Monitory

Apple kolejny raz w sądzie

przeczytasz w 0 min.

W kilka dni po tym jak Apple uporała się z procesem sądowym dotyczącym niezgodności matryc notebooków z hasłami reklamowymi, firmę zaskoczył kolejny pozew, wszczęty na podobnej podstawie, z tym, że tym razem dotyczy on wyświetlaczy w iMacach.

W nowym pozwie, wniesionym przez Kabateck Brown Kellner w sądzie w San Jose (USA), czytamy, że Apple oszukuje klientów ukrywając fakt, że nowe 20 calowe monitory instalowane w iMacach są gorsze od poprzedniej generacji wyświetlaczy, a także nowych 24 calowych ekranów również montowanych w iMacach.


Szczególnie chodzi tu o określenie jakim posługuje się producent Maców, że zarówno 20 calowy jak i 24 calowy iMac są w stanie wyświetlać "miliony kolorów we wszystkich rozdzielczościach." O ile w przypadku 24 calowego monitora i 20 calowego ekranu poprzedniej generacji rzeczywiście jest to prawdą, ponieważ oba są w stanie wyświetlić 16,777,216 kolorów na 8 bitowych ekranach IPS, o tyle nowy 20 calowy iMac raczy użytkownika 98 procentami kolorów mniej i pokazuje ich zaledwie 262,144.

"Apple próbuje wmówić użytkownikom, że kupują 'nowy i poprawiony' model, podczas gdy tak naprawdę otrzymują owszem 'nowy, ale gorszy'," powiedział w oświadczeniu Brian Kabateck. "Pod przykrywką 'miłego pana', pod którą kreuje się image Apple, tak naprawdę kryje się korporacja wykorzystująca swoich klientów.
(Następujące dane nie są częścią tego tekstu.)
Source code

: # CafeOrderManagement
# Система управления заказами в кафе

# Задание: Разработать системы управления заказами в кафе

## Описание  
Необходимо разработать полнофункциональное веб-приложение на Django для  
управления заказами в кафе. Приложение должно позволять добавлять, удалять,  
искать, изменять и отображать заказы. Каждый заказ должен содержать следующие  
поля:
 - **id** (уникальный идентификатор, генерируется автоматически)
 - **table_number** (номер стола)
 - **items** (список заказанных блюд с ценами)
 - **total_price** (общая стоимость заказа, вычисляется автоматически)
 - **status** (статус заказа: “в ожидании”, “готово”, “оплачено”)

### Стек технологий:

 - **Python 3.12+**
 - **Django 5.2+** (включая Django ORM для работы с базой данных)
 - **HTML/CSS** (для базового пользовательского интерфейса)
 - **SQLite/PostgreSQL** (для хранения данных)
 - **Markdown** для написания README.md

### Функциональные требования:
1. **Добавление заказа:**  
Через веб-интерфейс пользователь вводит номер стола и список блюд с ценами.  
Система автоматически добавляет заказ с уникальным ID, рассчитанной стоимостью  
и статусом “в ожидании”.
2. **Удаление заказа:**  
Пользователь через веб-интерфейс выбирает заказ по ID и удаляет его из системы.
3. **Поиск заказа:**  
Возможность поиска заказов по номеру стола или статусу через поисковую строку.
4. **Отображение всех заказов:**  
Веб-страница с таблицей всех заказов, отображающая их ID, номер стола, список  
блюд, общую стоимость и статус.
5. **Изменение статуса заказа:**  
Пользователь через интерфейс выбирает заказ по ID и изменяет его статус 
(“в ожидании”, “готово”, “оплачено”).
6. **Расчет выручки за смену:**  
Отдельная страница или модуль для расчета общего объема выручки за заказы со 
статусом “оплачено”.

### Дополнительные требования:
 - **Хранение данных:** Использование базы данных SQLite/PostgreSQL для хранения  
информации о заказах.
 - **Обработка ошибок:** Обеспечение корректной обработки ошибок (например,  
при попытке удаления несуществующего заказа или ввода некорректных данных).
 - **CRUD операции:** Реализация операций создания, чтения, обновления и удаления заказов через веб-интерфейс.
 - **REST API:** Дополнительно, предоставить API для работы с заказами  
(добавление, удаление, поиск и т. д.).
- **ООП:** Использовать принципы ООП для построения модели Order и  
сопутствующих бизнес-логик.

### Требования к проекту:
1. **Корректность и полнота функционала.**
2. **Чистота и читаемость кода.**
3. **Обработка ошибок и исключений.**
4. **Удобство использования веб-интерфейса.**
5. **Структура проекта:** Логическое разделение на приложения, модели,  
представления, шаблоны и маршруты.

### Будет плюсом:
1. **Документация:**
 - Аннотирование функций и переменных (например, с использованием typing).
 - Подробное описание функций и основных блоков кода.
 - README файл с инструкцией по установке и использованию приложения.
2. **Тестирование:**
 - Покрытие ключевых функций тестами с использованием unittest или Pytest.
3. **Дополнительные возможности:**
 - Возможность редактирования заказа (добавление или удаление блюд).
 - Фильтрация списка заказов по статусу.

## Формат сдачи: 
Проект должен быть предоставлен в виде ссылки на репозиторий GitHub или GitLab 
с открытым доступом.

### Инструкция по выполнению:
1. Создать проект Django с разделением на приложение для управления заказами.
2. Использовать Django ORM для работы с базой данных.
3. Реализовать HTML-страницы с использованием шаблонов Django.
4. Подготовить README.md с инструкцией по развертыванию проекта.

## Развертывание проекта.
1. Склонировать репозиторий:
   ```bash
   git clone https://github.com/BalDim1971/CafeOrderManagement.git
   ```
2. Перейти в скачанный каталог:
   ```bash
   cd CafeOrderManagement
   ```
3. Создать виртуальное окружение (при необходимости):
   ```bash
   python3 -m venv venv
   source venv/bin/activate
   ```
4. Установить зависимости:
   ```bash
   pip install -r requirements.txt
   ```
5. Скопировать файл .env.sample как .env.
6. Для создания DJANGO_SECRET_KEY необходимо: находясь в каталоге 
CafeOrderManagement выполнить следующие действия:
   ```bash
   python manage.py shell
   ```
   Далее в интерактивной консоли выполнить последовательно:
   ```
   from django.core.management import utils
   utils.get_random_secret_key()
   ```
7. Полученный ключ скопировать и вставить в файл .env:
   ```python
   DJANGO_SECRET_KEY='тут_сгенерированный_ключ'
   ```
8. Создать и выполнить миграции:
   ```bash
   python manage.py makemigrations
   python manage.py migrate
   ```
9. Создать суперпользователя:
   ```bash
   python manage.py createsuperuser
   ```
Naszym celem jest niesienie pomocy wszystkim oszukanym i upewnienie się, że w przyszłości firma Apple będzie podawała prawdziwe informacje."


Podczas gdy Apple reklamuje zarówno 24 calowe jak i 20 calowe monitory montowane w iMacach tak jakby były identyczne, KBK upiera się, że część komputerów stacjonarnych wyposażana jest w zupełnie inne technologie. Nowy 20 calowy iMac wyposażony jest w monitor LCD wykonany w 6 bitowej technologii Twisted Nematic (TN), który jest jak twierdzi firma "najtańszy w produkcji". Charakteryzują go mniejsze kąty widzenia niż ma to miejsce w przypadku 24 calowego wyświetlacza, mniejsza głębią kolorów, mniejsza dokładność w ich odwzorowywaniu i większa podatność na blaknięcie.


Apple twierdzi na swojej stronie, że "bez względu na to co lubisz robić na swoim komputerze - oglądać filmy, edytować zdjęcia, grać w gry, czy też oglądać wygaszacz ekranu - wszystko będzie wyglądać powalająco na iMacu". Tymczasem KBK utrzymuje, że gorsza technologia instalowana w 20 calowych monitorach "nie nadaje się do obróbki fotografii" ze względu na ograniczony potencjał do wyświetlania kolorów i zniekształcony efekt symulacji kolorów.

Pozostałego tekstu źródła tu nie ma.